La nuova impostazione
A seguito delle contestazioni generate da questa interpretazione l'Inps con la Circolare 180/2017, su espressa richiesta del Ministero del Lavoro, corregge il tiro specificando, in coerenza con i principi generali in materia previdenziale, che anche i periodi di contribuzione volontaria, di contribuzione figurativa per eventi fuori dal rapporto di lavoro dipendente del settore privato e di riscatto non correlato ad attività lavorativa sono utili allorquando, congiuntamente ai periodi di contribuzione effettiva come dipendente privato, consentano di raggiungere il requisito di anzianità contributiva richiesta (35/36 anni per gli uomini e 20 anni per le donne) per conseguire la prestazione in parola.
Il vantaggio di questa semplificazione è evidente. Si pensi ad una lavoratrice dipendente del settore privato nata nel 1952, disoccupata al 28.12.2011 e con 20 anni di contributi al 31.12.2012 di cui 18 derivanti da lavoro effettivo dipendente e il restante periodo coperto da contribuzione figurativa da disoccupazione o da contribuzione volontaria o dal riscatto di un evento di maternità al di fuori del rapporto di lavoro o di un corso di studi. La lavoratrice non ha potuto godere neanche delle operazioni di salvaguardia pensionistica perchè dimessasi o licenziata prima del 2007.
In assenza di tale correttivo la lavoratrice non avrebbe potuto ottenere la pensione a 64 anni in quanto il maturato contributivo minimo (20 anni) non risulta perfezionato con la sola contribuzione obbligatoria di lavoro dipendente nel settore privato. A seguito del correttivo, invece, la lavoratrice potrà ottenere la prestazione pensionistica.
Le domande respinte
Resta solo da comprendere come saranno trattate le domande respinte. La decisione dell'Inps giunge, del resto, in ritardo di almeno un anno rispetto alle attese. Le coorti dei lavoratori nati nel 1952 hanno, infatti, maturato il requisito anagrafico di 64 anni e 7 mesi tra l'estate del 2016 e il 1° agosto 2017, dunque sicuramente il ritardo ha comportato la compressione del periodo di erogazione della prestazione pensionistica in un periodo variabile che va da pochi mesi ad oltre un anno.

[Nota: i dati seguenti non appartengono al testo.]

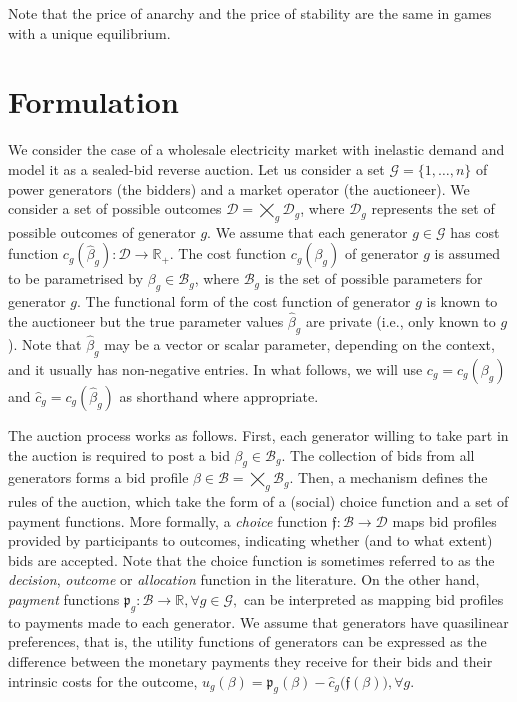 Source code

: \documentclass{article}
\begin{document}
Note that the price of anarchy and the price of stability are the same in games with a unique equilibrium.

\section{Formulation}

We consider the case of a wholesale electricity market with inelastic demand and model it as a sealed-bid reverse auction. Let us consider a set $\mathcal{G} = \{1, \ldots, n\}$ of power generators (the bidders) and a market operator (the auctioneer). We consider a set of possible outcomes $\mathcal{D} = \bigtimes_g \mathcal{D}_g$, where $\mathcal{D}_g$ represents the set of possible outcomes of generator $g$. We assume that each generator $g \in \mathcal{G}$ has cost function $c_g(\hat{\beta}_g): \mathcal{D} \rightarrow \mathbb{R}_+$. The cost function $c_g(\beta_g)$ of generator $g$ is assumed to be parametrised by $\beta_g \in \mathcal{B}_g$, where $\mathcal{B}_g$ is the set of possible parameters for generator $g$. The functional form of the cost function of generator $g$ is known to the auctioneer but the true parameter values $\hat{\beta}_g$ are private (i.e., only known to $g$). Note that $\hat{\beta}_g$ may be a vector or scalar parameter, depending on the context, and it usually has non-negative entries. In what follows, we will use $c_g = c_g(\beta_g)$ and $\hat{c}_g = c_g(\hat{\beta}_g)$ as shorthand where appropriate.

The auction process works as follows. First, each generator willing to take part in the auction is required to post a bid $\beta_g \in \mathcal{B}_g$. The collection of bids from all generators forms a bid profile $\beta \in \mathcal{B} = \bigtimes_g \mathcal{B}_g$. Then, a mechanism defines the rules of the auction, which take the form of a (social) choice function and a set of payment functions. More formally, a \textit{choice} function $\mathfrak{f}: \mathcal{B} \rightarrow \mathcal{D}$ maps bid profiles provided by participants to outcomes, indicating whether (and to what extent) bids are accepted. Note that the choice function is sometimes referred to as the \textit{decision}, \textit{outcome} or \textit{allocation} function in the literature. On the other hand, \textit{payment} functions $\mathfrak{p}_g: \mathcal{B} \rightarrow \mathbb{R}, \forall g \in \mathcal{G},$  can be interpreted as mapping bid profiles to payments made to each generator. We assume that generators have quasilinear preferences, that is, the utility functions of generators can be expressed as the difference between the monetary payments they receive for their bids and their intrinsic costs for the outcome, $u_g(\beta) = \mathfrak{p}_g(\beta) - \hat{c}_g\big(\mathfrak{f}(\beta)\big), \forall g$.
\end{document}
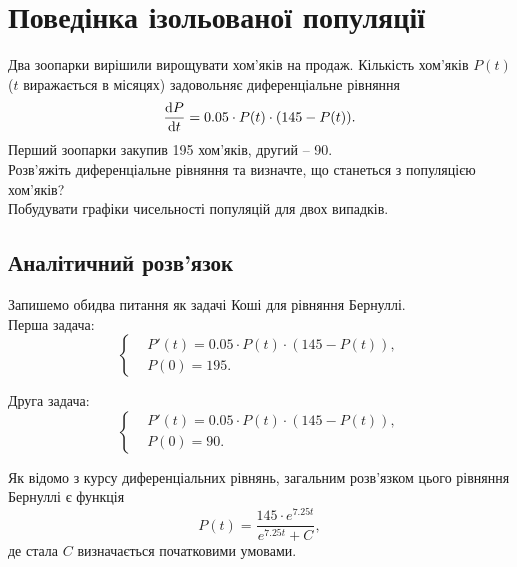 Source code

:




\tableofcontents

\section{Поведінка ізольованої популяції}

Два зоопарки вирішили вирощувати хом'яків на продаж. Кількість хом'яків $P(t)$ ($t$ виражається в місяцях) задовольняє диференціальне рівняння \[ \frac{\mathop{}\!\mathrm{d} P}{\mathop{}\!\mathrm{d} t} = 0.05 \cdot P(t) \cdot (145 - P(t)). \] Перший зоопарки закупив 195 хом'яків, другий -- 90. \\

Розв'яжіть диференціальне рівняння та визначте, що станеться з популяцією хом'яків? \\

Побудувати графіки чисельності популяцій для двох випадків.

\subsection{Аналітичний розв'язок}

Запишемо обидва питання як задачі Коші для рівняння Бернуллі. \\

Перша задача:
\begin{equation*}
	\left\{
		\begin{aligned}
			& P'(t) = 0.05 \cdot P(t) \cdot (145 - P(t)), \\
			& P(0) = 195.
		\end{aligned}
	\right.
\end{equation*}

Друга задача:
\begin{equation*}
	\left\{
		\begin{aligned}
			& P'(t) = 0.05 \cdot P(t) \cdot (145 - P(t)), \\
			& P(0) = 90.
		\end{aligned}
	\right.
\end{equation*}

Як відомо з курсу диференціальних рівнянь, загальним розв'язком цього рівняння Бернуллі є функція
\begin{equation*}
	P(t) = \frac{145 \cdot e^{7.25 t}}{e^{7.25 t} + C},
\end{equation*}
де стала $C$ визначається початковими умовами. \\

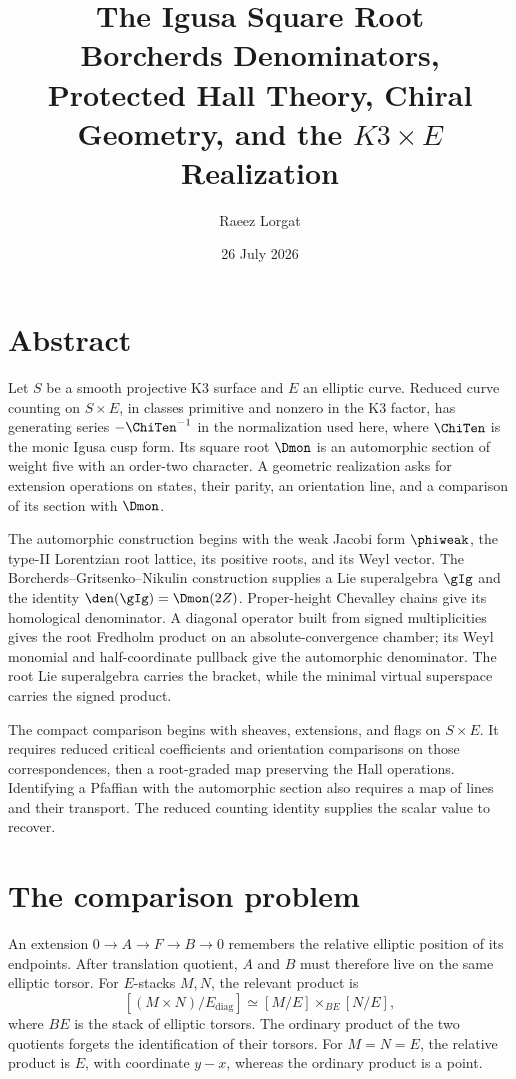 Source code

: \documentclass[11pt,twoside,openright]{memoir}
\title{\texorpdfstring{\textbf{The Igusa Square Root}\\[0.55em]\Large Borcherds Denominators, Protected Hall Theory, Chiral Geometry, and the $K3\times E$ Realization}{The Igusa Square Root: Borcherds Denominators, Protected Hall Theory, Chiral Geometry, and the K3 x E Realization}}
\author{Raeez Lorgat}
\date{26 July 2026}
\begin{document}
\frontmatter
\maketitle
\thispagestyle{empty}
\cleardoublepage
\chapter*{Abstract}

Let \(S\) be a smooth projective K3 surface and \(E\) an elliptic
curve. Reduced curve counting on \(S\times E\), in classes primitive
and nonzero in the K3 factor, has generating series \(-\ChiTen^{-1}\) in the normalization used here,
where \(\ChiTen\) is the monic Igusa cusp form. Its square root \(\Dmon\) is an
automorphic section of weight five with an order-two character.
A geometric realization asks for extension operations on states,
their parity, an orientation line, and a comparison of its section
with \(\Dmon\).

The automorphic construction begins with the weak Jacobi form
\(\phiweak\), the type-II Lorentzian root lattice, its positive
roots, and its Weyl vector. The Borcherds--Gritsenko--Nikulin
construction supplies a Lie superalgebra \(\gIg\) and the identity
\(\den(\gIg)=\Dmon(2Z)\). Proper-height Chevalley chains give its
homological denominator. A diagonal operator built from signed multiplicities gives the root
Fredholm product on an absolute-convergence chamber; its Weyl monomial
and half-coordinate pullback give the automorphic denominator. The root Lie superalgebra carries the bracket, while the
minimal virtual superspace carries the signed product.

The compact comparison begins with sheaves, extensions, and flags on
\(S\times E\). It requires reduced critical coefficients and
orientation comparisons on those correspondences, then a root-graded
map preserving the Hall operations. Identifying a Pfaffian with the
automorphic section also requires a map of lines and their transport.
The reduced counting identity supplies the scalar value to recover.

\chapter*{The comparison problem}
An extension \(0\to A\to F\to B\to0\) remembers the relative
elliptic position of its endpoints. After translation quotient,
\(A\) and \(B\) must therefore live on the same elliptic torsor.
For \(E\)-stacks \(M,N\), the relevant product is
\[
 [(M\times N)/E_{\mathrm{diag}}]
 \simeq[M/E]\times_{BE}[N/E],
\]
where \(BE\) is the stack of elliptic torsors. The ordinary product
of the two quotients forgets the identification of their torsors.
For \(M=N=E\), the relative product is \(E\), with coordinate
\(y-x\), whereas the ordinary product is a point.
\end{document}
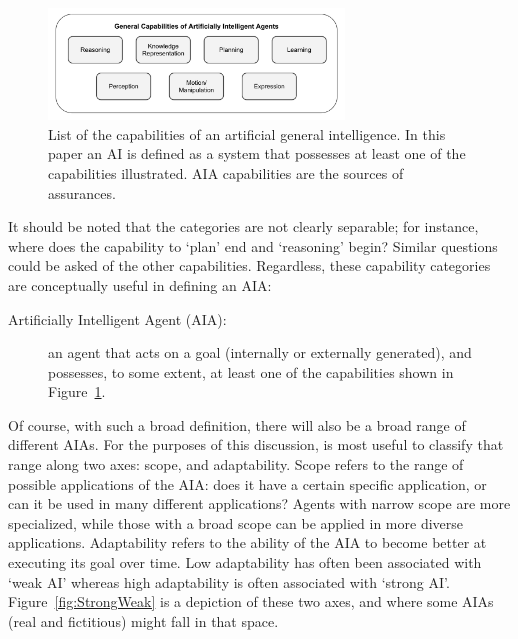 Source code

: 	\begin{figure}[htbp]
    	\centering
     	\includegraphics[width=0.7\textwidth]{Figures/AI_capabilities}
    	\caption{List of the capabilities of an artificial general intelligence. In this paper an AI is defined as a system that possesses at least one of the capabilities illustrated. AIA capabilities are the sources of assurances.}
        \label{fig:AIcapabilities}
    \end{figure}

    It should be noted that the categories are not clearly separable; for instance, where does the capability to `plan' end and `reasoning' begin? Similar questions could be asked of the other capabilities. Regardless, these capability categories are conceptually useful in defining an AIA:
    
    \begin{description}
        \item[Artificially Intelligent Agent (AIA):] an agent that acts on a goal (internally or externally generated), and possesses, to some extent, at least one of the capabilities shown in Figure~\ref{fig:AIcapabilities}.
    \end{description}

    Of course, with such a broad definition, there will also be a broad range of different AIAs. For the purposes of this discussion, is most useful to classify that range along two axes: scope, and adaptability. Scope refers to the range of possible applications of the AIA: does it have a certain specific application, or can it be used in many different applications? Agents with narrow scope are more specialized, while those with a broad scope can be applied in more diverse applications. Adaptability refers to the ability of the AIA to become better at executing its goal over time. Low adaptability has often been associated with `weak AI' whereas high adaptability is often associated with `strong AI'. Figure~\ref{fig:StrongWeak} is a depiction of these two axes, and where some AIAs (real and fictitious) might fall in that space.

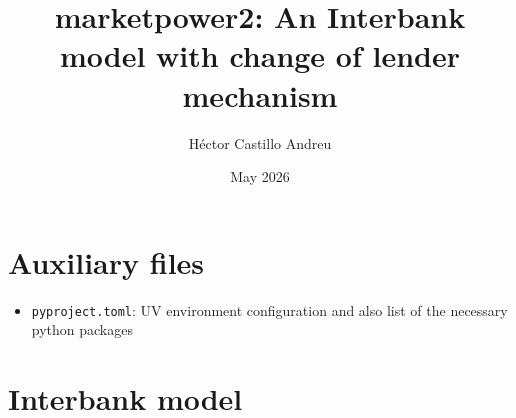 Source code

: \documentclass{article}
\title{marketpower2: An Interbank model with change of lender mechanism}
\author{Héctor Castillo Andreu}
\date{May 2026}
\begin{document}
\maketitle

\section{Auxiliary files}
\begin{itemize}
    \item \texttt{pyproject.toml}: UV environment configuration and also list of the necessary python packages
\end{itemize}

\section{Interbank model}
\end{document}
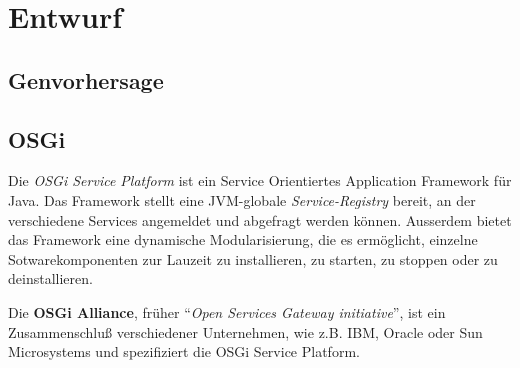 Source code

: \chapter{Entwurf}
\section{Genvorhersage}
\section{OSGi}
Die \textit{OSGi Service Platform} ist ein Service Orientiertes Application
Framework für Java. Das Framework stellt eine JVM-globale
\textit{Service-Registry} bereit, an der verschiedene Services angemeldet und
abgefragt werden können. Ausserdem bietet das Framework eine dynamische
Modularisierung, die es ermöglicht, einzelne Sotwarekomponenten zur
Lauzeit zu installieren, zu starten, zu stoppen oder zu deinstallieren.

Die \textbf{OSGi Alliance}, früher
\enquote{\textit{Open Services Gateway initiative}}, ist ein Zusammenschluß verschiedener Unternehmen, wie z.B. IBM,
Oracle oder Sun Microsystems und spezifiziert die OSGi Service Platform.

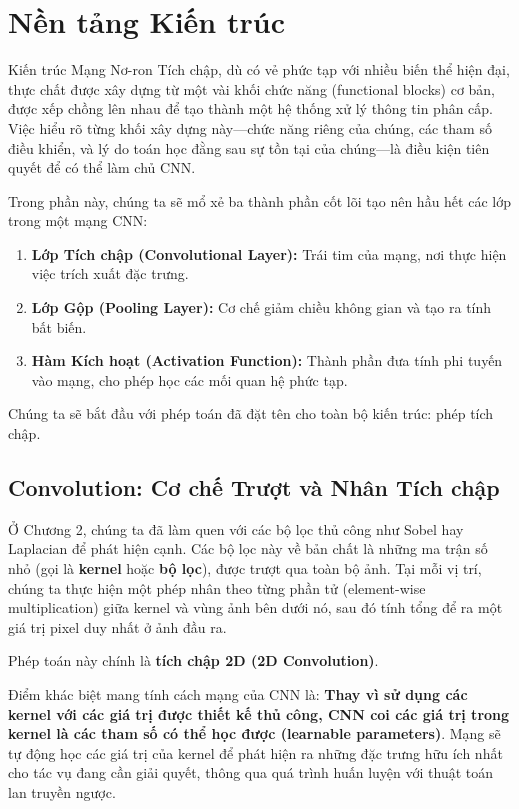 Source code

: \section{Nền tảng Kiến trúc}
\label{sec:cnn_architecture_fundamentals}

Kiến trúc Mạng Nơ-ron Tích chập, dù có vẻ phức tạp với nhiều biến thể hiện đại, thực chất được xây dựng từ một vài khối chức năng (functional blocks) cơ bản, được xếp chồng lên nhau để tạo thành một hệ thống xử lý thông tin phân cấp. Việc hiểu rõ từng khối xây dựng này—chức năng riêng của chúng, các tham số điều khiển, và lý do toán học đằng sau sự tồn tại của chúng—là điều kiện tiên quyết để có thể làm chủ CNN.

Trong phần này, chúng ta sẽ mổ xẻ ba thành phần cốt lõi tạo nên hầu hết các lớp trong một mạng CNN:
\begin{enumerate}
	\item \textbf{Lớp Tích chập (Convolutional Layer):} Trái tim của mạng, nơi thực hiện việc trích xuất đặc trưng.
	\item \textbf{Lớp Gộp (Pooling Layer):} Cơ chế giảm chiều không gian và tạo ra tính bất biến.
	\item \textbf{Hàm Kích hoạt (Activation Function):} Thành phần đưa tính phi tuyến vào mạng, cho phép học các mối quan hệ phức tạp.
\end{enumerate}

Chúng ta sẽ bắt đầu với phép toán đã đặt tên cho toàn bộ kiến trúc: phép tích chập.

\subsection{Convolution: Cơ chế Trượt và Nhân Tích chập}
\label{subsec:convolution_mechanism}

Ở Chương 2, chúng ta đã làm quen với các bộ lọc thủ công như Sobel hay Laplacian để phát hiện cạnh. Các bộ lọc này về bản chất là những ma trận số nhỏ (gọi là \textbf{kernel} hoặc \textbf{bộ lọc}), được trượt qua toàn bộ ảnh. Tại mỗi vị trí, chúng ta thực hiện một phép nhân theo từng phần tử (element-wise multiplication) giữa kernel và vùng ảnh bên dưới nó, sau đó tính tổng để ra một giá trị pixel duy nhất ở ảnh đầu ra.

Phép toán này chính là \textbf{tích chập 2D (2D Convolution)}.

Điểm khác biệt mang tính cách mạng của CNN là: \textbf{Thay vì sử dụng các kernel với các giá trị được thiết kế thủ công, CNN coi các giá trị trong kernel là các tham số có thể học được (learnable parameters)}. Mạng sẽ tự động học các giá trị của kernel để phát hiện ra những đặc trưng hữu ích nhất cho tác vụ đang cần giải quyết, thông qua quá trình huấn luyện với thuật toán lan truyền ngược.

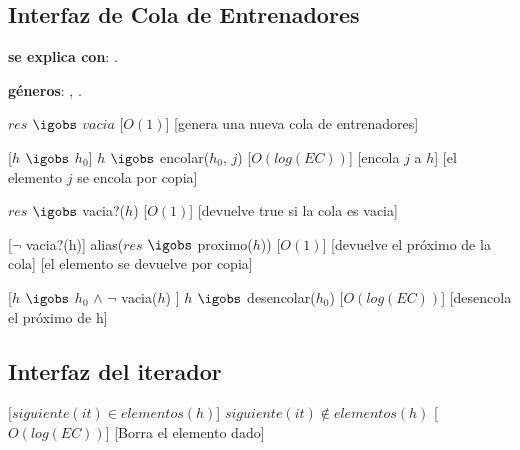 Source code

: \begin{Interfaz}
\subsection{Interfaz de Cola de Entrenadores}

  \textbf{se explica con}: .

  \textbf{g\'eneros}: , .



  {$res$ $\igobs$ $vacia$}%
  [$O(1)$]
  [genera una nueva cola de entrenadores]


  [$h$ $\igobs$ $h_0$]
  {$h$ $\igobs$ encolar($h_0$, $j$)}
  [$O(log(EC))$]
  [encola $j$ a $h$]
  [el elemento $j$ se encola por copia]

  {$res$ $\igobs$ vacia?($h$)}
  [$O(1)$]
  [devuelve true si la cola es vacia]


  [$\neg$ vacia?(h)]  
  {alias($res$ $\igobs$ proximo($h$))} 
  [$O(1)$]
  [devuelve el pr\'oximo de la cola]
  [el elemento se devuelve por copia]
  
  
  [$h$ $\igobs$ $h_0$ $\land$ $\neg$ vacia($h$) ]  
  {$h$ $\igobs$ desencolar($h_0$)} 
  [$O(log(EC))$]
  [desencola el pr\'oximo de h]
 


  \subsection{Interfaz del iterador}
 
  [$siguiente(it) \in elementos(h)$]
  {$siguiente(it) \not\in elementos(h)$}
  [$O(log(EC))$]
  [Borra el elemento dado]
  
\end{Interfaz}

Ebbene l'Inps ha indicato nella Circolare 196/2016 che su richiesta degli interessati, le domande di pensione definite in difformità ai criteri sopra esposti, con riferimento alle quali non si sia verificata la decadenza dall’azione giudiziaria prevista dall’articolo 47, comma 2, del D.P.R. n. 639 del 1970 - cioè che non siano trascorsi più di tre anni dalla scadenza dei termini per impugnare in via amministrativa la comunicazione di rigetto della domanda -, dovranno essere riesaminate e dovrà farsi luogo alla corresponsione, nei limiti della prescrizione (che è di cinque anni), dei ratei pregressi. Dunque per ottenere i ratei pregressi i lavoratori dovranno, comunque, produrre una apposita istanza di riesame/ricorso.